Note: I don't mean to suggest you count them the way I did here---it's much more work, but it's a decent sanity check.

• Hmm okay my teacher for this problem the answer to 29? – Daniel Andersson May 24 at 18:29
• Then they made a mistake somewhere, or perhaps the question they worked isn't quite the question we're working. Maybe double check the question in the book/assignment? – tissuepaper May 24 at 18:34
• Further motivation, if you want: you can calculate the solutions to your equation $y_1 + y_2 + y_3 + y_4 = 3$ by stars-and-bars as $\binom{3+3}{3} = 20$ as well. You can calculate it with generating functions (something like $(x + x^2 + x^3 + x^4)(1 + x + x^2 + x^3 + x^4)^3$ and study the coefficient in front of $x^4$ after expanding)---again the answer is 20. – tissuepaper May 24 at 18:35
• Ok thanks well teachers are humans maybe he did something wrong. – Daniel Andersson May 24 at 18:37

If we ignore the restriction that Anders must receive at least one orange, the number of ways we could distribute the oranges is the number of solutions of the equation $$a + b + c + d = 4$$ in the nonnegative integers. A particular solution of this equation corresponds to the placement of three addition signs in a row of four ones. For instance, $$1 1 + 1 + 1 +$$ corresponds to the solution $$a = 2$$, $$b = 1$$, $$c = 1$$, $$d = 0$$, while $$1 + 1 + 1 + 1$$ corresponds to the solution $$a = b = c = d = 1$$. The number of such solutions is the number of ways we can place three addition signs in a row of four ones, which is $$\binom{4 + 4 - 1}{4 - 1} = \binom{7}{3} = 35$$ since we must choose which three of the seven positions required for four ones and three addition signs will be filled with addition signs.

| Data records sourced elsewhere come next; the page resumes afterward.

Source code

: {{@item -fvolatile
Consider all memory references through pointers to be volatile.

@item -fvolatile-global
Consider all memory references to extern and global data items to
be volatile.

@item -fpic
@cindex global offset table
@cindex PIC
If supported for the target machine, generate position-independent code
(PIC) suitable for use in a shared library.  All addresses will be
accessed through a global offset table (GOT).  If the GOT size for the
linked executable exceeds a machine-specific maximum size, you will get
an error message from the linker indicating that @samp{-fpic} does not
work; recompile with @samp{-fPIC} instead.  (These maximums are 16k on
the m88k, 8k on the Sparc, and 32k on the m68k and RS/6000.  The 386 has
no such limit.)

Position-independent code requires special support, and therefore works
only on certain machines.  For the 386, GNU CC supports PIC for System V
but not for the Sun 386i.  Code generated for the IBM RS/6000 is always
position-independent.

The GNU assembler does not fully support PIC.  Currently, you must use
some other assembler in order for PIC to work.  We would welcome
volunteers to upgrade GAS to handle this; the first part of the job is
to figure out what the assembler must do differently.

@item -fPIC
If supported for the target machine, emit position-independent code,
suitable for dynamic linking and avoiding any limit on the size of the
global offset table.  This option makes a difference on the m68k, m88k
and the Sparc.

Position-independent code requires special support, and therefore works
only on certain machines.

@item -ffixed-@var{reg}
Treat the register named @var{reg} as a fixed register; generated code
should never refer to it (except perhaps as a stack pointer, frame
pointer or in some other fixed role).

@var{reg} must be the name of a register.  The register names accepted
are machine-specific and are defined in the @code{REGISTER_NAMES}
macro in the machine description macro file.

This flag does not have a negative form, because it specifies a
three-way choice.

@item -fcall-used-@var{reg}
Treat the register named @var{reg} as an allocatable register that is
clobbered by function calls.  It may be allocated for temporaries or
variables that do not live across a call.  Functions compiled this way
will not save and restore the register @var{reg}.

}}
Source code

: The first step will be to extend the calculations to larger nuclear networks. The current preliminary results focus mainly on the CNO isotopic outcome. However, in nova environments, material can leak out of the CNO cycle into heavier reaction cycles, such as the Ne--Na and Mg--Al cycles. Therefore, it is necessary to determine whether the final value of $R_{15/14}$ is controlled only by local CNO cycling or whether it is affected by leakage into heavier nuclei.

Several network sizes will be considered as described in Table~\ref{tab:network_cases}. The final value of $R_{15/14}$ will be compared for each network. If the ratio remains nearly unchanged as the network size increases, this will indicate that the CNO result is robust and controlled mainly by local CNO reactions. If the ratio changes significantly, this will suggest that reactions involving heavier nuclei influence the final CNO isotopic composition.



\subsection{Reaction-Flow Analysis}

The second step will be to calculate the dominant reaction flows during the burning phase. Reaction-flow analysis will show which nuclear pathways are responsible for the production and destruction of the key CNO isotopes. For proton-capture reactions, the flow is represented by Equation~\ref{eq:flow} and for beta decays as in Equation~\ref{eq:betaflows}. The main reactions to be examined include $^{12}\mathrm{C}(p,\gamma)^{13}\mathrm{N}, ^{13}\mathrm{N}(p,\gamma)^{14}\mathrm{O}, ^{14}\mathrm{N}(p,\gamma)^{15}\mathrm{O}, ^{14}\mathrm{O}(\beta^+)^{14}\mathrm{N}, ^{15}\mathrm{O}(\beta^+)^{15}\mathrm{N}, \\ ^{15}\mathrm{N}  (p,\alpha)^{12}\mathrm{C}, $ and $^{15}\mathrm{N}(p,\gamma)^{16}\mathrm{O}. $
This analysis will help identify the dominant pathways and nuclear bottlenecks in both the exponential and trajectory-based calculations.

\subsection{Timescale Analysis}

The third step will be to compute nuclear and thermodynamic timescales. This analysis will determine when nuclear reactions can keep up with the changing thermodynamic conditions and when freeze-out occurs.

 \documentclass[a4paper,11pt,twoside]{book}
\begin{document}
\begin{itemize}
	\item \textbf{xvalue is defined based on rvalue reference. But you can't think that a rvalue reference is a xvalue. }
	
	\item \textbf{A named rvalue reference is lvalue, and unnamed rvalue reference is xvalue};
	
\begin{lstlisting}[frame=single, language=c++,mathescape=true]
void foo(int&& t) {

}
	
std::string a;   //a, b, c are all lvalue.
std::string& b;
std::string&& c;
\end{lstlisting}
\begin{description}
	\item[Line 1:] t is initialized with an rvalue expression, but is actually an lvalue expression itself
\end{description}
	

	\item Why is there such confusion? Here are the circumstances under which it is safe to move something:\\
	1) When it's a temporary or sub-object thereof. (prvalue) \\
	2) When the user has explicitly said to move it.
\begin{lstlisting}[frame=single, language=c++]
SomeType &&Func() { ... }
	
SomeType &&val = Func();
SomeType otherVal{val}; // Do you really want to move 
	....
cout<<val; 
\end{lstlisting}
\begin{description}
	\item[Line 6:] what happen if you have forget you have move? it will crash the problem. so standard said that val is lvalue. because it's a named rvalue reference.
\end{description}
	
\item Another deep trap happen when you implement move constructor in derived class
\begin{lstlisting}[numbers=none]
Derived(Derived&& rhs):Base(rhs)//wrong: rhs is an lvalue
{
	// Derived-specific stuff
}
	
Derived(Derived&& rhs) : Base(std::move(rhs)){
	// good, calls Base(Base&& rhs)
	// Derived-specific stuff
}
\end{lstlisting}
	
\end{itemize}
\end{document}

From these, we subtract the number of ways of distributing the four oranges so that Anders receives none, which is the number of solutions of the equation $$b + c + d = 4$$ in the nonnegative integers, which is $$\binom{4 + 3 - 1}{3 - 1} = \binom{6}{2} = 15$$ Hence, the number of ways the four oranges can be distributed to the four people if Anders receives at least one is $$\binom{7}{3} - \binom{6}{2} = 35 - 15 = 20$$ as you found.